Multi-Head Attention: Projection Matrices, Parameter Count, and Head Ablations
Multi-head attention uses h=8 heads with d_k=64 each; the base transformer's attention block contains ~1.05M parameters; ablations show 8 heads achieves 25.8 BLEU vs 24.9 for a single head (Vaswani et al., 2017).

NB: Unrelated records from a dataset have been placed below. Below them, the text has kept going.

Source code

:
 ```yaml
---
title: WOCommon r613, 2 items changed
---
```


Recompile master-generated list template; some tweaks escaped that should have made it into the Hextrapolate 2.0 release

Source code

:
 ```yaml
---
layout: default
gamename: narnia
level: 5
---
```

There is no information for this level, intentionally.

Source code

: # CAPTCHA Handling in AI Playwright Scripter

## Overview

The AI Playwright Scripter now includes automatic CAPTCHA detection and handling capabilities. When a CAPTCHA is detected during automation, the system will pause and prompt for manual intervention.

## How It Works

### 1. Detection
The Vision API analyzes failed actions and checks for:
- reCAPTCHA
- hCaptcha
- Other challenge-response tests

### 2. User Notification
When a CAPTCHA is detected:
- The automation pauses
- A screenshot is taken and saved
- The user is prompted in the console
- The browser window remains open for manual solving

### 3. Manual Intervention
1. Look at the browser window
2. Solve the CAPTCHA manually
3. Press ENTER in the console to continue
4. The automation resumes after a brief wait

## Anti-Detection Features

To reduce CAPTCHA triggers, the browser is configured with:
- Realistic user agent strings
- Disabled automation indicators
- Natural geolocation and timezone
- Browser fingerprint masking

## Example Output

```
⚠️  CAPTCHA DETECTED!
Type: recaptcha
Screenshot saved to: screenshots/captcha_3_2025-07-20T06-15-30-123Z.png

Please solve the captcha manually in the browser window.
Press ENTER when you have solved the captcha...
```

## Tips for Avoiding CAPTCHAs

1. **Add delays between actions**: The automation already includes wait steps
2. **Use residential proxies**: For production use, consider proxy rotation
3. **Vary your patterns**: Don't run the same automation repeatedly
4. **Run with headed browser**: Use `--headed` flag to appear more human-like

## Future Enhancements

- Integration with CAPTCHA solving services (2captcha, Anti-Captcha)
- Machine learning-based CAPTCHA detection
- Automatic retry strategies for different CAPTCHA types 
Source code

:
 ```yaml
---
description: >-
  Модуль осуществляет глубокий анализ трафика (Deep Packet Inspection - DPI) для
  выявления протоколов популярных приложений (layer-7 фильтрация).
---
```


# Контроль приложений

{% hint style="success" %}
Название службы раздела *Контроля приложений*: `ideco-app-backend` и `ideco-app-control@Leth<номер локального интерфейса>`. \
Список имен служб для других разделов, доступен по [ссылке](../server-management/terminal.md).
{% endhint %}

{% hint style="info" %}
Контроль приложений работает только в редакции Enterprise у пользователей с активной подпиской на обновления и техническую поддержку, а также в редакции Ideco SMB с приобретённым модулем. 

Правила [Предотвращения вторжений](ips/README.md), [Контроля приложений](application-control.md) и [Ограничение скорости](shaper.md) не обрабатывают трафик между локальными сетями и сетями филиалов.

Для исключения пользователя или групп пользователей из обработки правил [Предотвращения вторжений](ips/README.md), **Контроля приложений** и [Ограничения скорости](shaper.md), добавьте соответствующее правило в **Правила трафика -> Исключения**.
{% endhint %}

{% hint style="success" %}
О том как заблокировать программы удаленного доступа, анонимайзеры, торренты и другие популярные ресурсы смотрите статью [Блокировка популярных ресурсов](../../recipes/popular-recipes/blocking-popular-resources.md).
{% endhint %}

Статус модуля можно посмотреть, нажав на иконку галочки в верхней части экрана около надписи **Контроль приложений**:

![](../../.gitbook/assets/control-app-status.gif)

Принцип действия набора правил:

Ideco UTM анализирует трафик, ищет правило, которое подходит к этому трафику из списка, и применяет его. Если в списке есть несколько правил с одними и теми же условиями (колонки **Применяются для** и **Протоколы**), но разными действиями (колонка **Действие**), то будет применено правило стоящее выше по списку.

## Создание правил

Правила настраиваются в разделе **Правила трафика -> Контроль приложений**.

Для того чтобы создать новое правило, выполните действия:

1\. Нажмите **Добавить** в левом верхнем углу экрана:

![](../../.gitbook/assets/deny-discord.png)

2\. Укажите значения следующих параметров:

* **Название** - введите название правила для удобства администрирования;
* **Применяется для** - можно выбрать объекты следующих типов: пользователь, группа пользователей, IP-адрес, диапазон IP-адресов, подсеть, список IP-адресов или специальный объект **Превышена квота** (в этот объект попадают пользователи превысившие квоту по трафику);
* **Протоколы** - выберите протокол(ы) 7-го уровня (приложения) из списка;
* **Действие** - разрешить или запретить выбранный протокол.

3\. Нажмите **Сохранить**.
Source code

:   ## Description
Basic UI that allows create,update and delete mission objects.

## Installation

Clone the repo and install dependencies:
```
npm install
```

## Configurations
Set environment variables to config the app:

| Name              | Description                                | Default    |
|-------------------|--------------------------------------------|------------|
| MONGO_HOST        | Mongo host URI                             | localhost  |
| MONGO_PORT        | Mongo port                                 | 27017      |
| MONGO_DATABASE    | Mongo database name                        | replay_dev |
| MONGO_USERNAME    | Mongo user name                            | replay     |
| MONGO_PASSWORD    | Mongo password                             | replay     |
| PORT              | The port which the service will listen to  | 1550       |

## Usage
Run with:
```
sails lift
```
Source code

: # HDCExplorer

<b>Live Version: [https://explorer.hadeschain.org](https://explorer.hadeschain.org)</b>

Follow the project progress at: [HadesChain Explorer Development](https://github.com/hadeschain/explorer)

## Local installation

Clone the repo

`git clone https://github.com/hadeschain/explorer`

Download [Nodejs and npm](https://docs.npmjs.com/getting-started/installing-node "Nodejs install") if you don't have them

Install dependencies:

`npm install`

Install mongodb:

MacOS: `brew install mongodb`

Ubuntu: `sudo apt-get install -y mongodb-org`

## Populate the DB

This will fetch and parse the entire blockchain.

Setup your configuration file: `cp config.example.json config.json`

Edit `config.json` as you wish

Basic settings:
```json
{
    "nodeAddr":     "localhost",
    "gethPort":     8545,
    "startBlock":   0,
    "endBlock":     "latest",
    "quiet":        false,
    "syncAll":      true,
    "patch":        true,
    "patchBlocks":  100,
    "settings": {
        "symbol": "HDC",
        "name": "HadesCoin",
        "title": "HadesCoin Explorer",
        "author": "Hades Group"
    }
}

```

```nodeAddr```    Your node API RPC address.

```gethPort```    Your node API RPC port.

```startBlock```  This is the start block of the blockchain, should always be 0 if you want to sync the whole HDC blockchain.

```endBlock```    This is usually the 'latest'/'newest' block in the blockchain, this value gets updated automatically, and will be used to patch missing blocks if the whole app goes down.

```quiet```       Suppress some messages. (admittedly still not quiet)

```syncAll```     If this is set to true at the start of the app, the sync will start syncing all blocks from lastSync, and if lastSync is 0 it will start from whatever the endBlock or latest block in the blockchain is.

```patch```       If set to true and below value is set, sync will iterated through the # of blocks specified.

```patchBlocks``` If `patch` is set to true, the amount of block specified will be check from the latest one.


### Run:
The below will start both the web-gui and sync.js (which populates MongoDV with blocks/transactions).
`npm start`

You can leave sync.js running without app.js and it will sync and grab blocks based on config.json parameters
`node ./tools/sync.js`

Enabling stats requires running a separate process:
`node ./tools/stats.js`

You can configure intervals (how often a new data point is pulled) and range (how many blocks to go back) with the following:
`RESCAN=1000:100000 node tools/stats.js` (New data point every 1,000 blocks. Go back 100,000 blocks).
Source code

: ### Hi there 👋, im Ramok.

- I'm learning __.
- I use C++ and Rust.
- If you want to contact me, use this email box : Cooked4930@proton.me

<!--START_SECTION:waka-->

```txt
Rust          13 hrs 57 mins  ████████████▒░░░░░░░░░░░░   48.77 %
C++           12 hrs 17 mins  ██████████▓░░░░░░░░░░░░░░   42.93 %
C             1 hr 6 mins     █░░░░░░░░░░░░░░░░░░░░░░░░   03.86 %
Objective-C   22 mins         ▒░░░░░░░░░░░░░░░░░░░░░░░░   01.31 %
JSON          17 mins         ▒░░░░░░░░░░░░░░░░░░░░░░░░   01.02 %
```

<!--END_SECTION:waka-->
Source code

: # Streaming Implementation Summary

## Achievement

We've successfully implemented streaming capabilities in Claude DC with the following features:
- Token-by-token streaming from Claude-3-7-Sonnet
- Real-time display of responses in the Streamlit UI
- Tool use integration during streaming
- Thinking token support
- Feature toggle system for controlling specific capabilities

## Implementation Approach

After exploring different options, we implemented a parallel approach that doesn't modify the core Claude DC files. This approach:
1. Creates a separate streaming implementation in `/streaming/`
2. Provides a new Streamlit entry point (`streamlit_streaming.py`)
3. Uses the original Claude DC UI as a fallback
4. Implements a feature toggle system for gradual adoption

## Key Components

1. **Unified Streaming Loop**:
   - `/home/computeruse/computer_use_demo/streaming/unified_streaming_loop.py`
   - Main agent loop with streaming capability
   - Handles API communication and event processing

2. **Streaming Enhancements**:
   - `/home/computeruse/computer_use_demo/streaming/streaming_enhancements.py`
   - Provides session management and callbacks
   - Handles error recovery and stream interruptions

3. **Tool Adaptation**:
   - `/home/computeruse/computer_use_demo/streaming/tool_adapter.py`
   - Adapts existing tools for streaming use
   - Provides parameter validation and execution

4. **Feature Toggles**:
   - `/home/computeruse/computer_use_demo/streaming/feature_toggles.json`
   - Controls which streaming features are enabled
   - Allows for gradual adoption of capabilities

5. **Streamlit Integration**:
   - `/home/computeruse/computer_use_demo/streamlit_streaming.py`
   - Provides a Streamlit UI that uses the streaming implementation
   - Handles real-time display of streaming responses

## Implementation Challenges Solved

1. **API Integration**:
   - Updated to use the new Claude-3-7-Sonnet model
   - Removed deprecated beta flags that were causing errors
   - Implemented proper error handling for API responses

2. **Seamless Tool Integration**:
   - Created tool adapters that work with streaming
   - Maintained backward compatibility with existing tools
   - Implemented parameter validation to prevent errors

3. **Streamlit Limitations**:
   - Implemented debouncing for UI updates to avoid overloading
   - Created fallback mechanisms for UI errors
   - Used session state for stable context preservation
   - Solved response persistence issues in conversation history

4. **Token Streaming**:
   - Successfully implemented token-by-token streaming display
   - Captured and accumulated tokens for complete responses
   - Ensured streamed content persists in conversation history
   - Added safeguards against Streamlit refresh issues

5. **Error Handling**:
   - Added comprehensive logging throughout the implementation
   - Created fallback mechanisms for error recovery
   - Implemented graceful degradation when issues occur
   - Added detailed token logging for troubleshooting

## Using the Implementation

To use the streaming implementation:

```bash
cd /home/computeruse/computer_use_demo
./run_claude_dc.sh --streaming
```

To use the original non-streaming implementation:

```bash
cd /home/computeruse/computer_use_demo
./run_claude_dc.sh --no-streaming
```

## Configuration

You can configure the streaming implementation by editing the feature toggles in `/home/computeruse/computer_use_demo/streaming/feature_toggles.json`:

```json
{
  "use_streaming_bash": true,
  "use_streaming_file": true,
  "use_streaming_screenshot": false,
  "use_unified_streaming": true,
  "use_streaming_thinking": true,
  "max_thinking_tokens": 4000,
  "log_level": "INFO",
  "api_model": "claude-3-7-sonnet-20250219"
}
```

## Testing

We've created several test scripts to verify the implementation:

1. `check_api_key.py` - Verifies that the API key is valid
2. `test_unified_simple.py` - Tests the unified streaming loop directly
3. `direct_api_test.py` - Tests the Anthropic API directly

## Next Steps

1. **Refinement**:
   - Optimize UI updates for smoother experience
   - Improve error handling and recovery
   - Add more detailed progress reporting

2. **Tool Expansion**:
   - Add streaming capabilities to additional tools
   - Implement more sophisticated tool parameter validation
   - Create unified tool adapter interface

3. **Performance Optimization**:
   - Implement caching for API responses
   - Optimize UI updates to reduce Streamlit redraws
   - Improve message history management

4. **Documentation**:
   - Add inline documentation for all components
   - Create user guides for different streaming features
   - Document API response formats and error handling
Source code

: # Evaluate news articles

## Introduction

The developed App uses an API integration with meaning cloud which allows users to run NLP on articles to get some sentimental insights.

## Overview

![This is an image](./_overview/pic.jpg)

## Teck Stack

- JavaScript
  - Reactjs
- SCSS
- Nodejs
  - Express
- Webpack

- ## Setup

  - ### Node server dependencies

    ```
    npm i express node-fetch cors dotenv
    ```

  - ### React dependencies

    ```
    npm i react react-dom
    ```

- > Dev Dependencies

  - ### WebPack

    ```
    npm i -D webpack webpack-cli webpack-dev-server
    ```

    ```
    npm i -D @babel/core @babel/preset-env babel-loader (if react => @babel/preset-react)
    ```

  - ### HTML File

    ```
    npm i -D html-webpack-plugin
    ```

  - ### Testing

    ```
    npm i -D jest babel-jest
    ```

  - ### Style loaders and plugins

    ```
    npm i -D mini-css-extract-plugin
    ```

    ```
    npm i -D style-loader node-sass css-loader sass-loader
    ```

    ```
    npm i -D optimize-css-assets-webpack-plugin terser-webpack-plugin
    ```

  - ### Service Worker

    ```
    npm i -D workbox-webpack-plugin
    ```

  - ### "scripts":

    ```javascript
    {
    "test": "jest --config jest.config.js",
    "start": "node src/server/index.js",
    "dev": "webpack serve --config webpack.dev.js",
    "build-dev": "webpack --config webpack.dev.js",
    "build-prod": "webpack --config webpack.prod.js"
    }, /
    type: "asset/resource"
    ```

| Measure | Value | Unit | Notes |
|---|---|---|---|
| Number of heads (base model) | 8 | heads | d_k = d_v = d_model/h = 512/8 = 64 |
| d_k per head | 64 | dimensions | Each of the 8 heads projects into a 64-dimensional subspace |
| Parameters per W_Q / W_K / W_V | 512 × 64 = 32,768 | parameters | Per head; all 8 heads together: 3 × 8 × 32,768 = 786,432 parameters |
| W_O projection parameters | 512 × 512 = 262,144 | parameters | Final output projection; maps concatenated 512-dim back to d_model=512 |
| Total attention block parameters | ~1,048,576 | parameters | 786,432 (input projections) + 262,144 (output projection) = 1,048,576 |
| BLEU with 1 head vs 8 heads | 24.9 vs 25.8 | BLEU | WMT EN-DE; single-head is 0.9 BLEU worse; ablation from Table 3 row A |
| BLEU with 16 heads (base model) | 25.1 | BLEU | 0.7 BLEU below 8-head optimum; too many heads hurts performance |
Multi-head attention wraps the scaled dot-product attention mechanism by running h parallel attention functions on learned linear projections of the inputs, then concatenating and reprojecting the results. Proposed by Vaswani et al. in “Attention Is All You Need” (NeurIPS 2017), it allows the model to attend simultaneously to information from different representation subspaces.
The Formula
MultiHead(Q, K, V) = Concat(head₁, …, headₕ) · W_O
where headᵢ = Attention(Q·W_Qᵢ, K·W_Kᵢ, V·W_Vᵢ)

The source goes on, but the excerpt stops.